One of the first signs you may notice in a dog with Cushing’s disease is an increased thirst. Dogs in the early stages of the disease tend to seek ways to cool down, including excessively panting, lying on cool surfaces and drinking water. You may notice as your dog is drinking more than normal, it will result in an increase in normal urination routines. You will probably find yourself refilling the water bowl more often, as well as letting your dog out more frequently. Dogs in this stage may also begin to have accidents in the home when they have previously been completely house trained.
Although many pet owners think that healthy dogs eat a lot and sick dogs have decreased appetite, this is not true of Cushing’s disease. According to Long Beach Animal Hospital, polyphagia, or excessive eating, develops in dogs with Cushing’s disease. Dog’s with polyphagia do not have a healthy appetite. They are overeating, which could result in weight gain. You also notice your dog will begin to hoard food. Some dogs will begin digging through the trash for anything edible, or they will become aggressive over the food in their bowls.

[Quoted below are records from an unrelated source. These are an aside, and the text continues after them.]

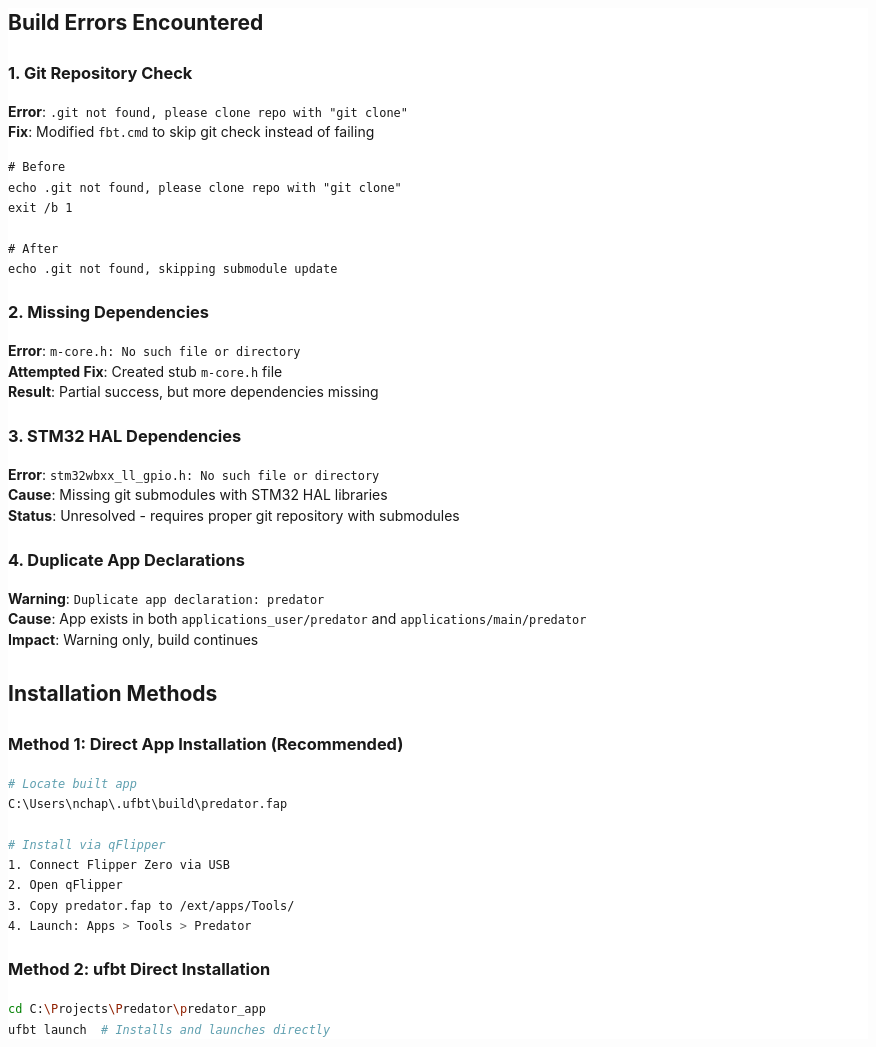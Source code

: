 ## Build Errors Encountered

### 1. Git Repository Check
**Error**: `.git not found, please clone repo with "git clone"`  
**Fix**: Modified `fbt.cmd` to skip git check instead of failing
```batch
# Before
echo .git not found, please clone repo with "git clone"
exit /b 1

# After  
echo .git not found, skipping submodule update
```

### 2. Missing Dependencies
**Error**: `m-core.h: No such file or directory`  
**Attempted Fix**: Created stub `m-core.h` file  
**Result**: Partial success, but more dependencies missing

### 3. STM32 HAL Dependencies
**Error**: `stm32wbxx_ll_gpio.h: No such file or directory`  
**Cause**: Missing git submodules with STM32 HAL libraries  
**Status**: Unresolved - requires proper git repository with submodules

### 4. Duplicate App Declarations
**Warning**: `Duplicate app declaration: predator`  
**Cause**: App exists in both `applications_user/predator` and `applications/main/predator`  
**Impact**: Warning only, build continues

## Installation Methods

### Method 1: Direct App Installation (Recommended)
```bash
# Locate built app
C:\Users\nchap\.ufbt\build\predator.fap

# Install via qFlipper
1. Connect Flipper Zero via USB
2. Open qFlipper  
3. Copy predator.fap to /ext/apps/Tools/
4. Launch: Apps > Tools > Predator
```

### Method 2: ufbt Direct Installation
```bash
cd C:\Projects\Predator\predator_app
ufbt launch  # Installs and launches directly
```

As the disease progresses, the muscles around the head, shoulders, pelvis and thighs will begin to waste away. This can be noticed in a number of ways. As muscle mass is lost, it may appear your dog is losing weight, which may be contrary to the amount of food he is consuming. Also, as the muscles become weaker, your dog likely will become lethargic, refusing normal activities such as walks and playtime. You may also notice he refuses to jump on the furniture, if he was previously allowed. This is because of the weakness in the hind legs. As the muscles thin around the head, his head will take on a bony, thinned-out appearance, according to Kate Connick’s Courteous Canines. As the wasting away of muscles continues, the fat that is normally elsewhere in the body will begin to shift to your dog’s abdomen, giving him a bloated belly.
Hair and Skin Changes
Among the most frequent reason pet owner’s take their dogs to the veterinarian when they have Cushing’s disease is because of alopecia, or hair loss, according to PetEducation.com. You will usually notice balding around your dog’s elbows, then around the belly and finally your dog will likely be balding all over, except on her head and legs. Along with balding, dog’s often experience a change in their skin condition. The skin becomes thin and bruises easily. Lumps may also form under the skin.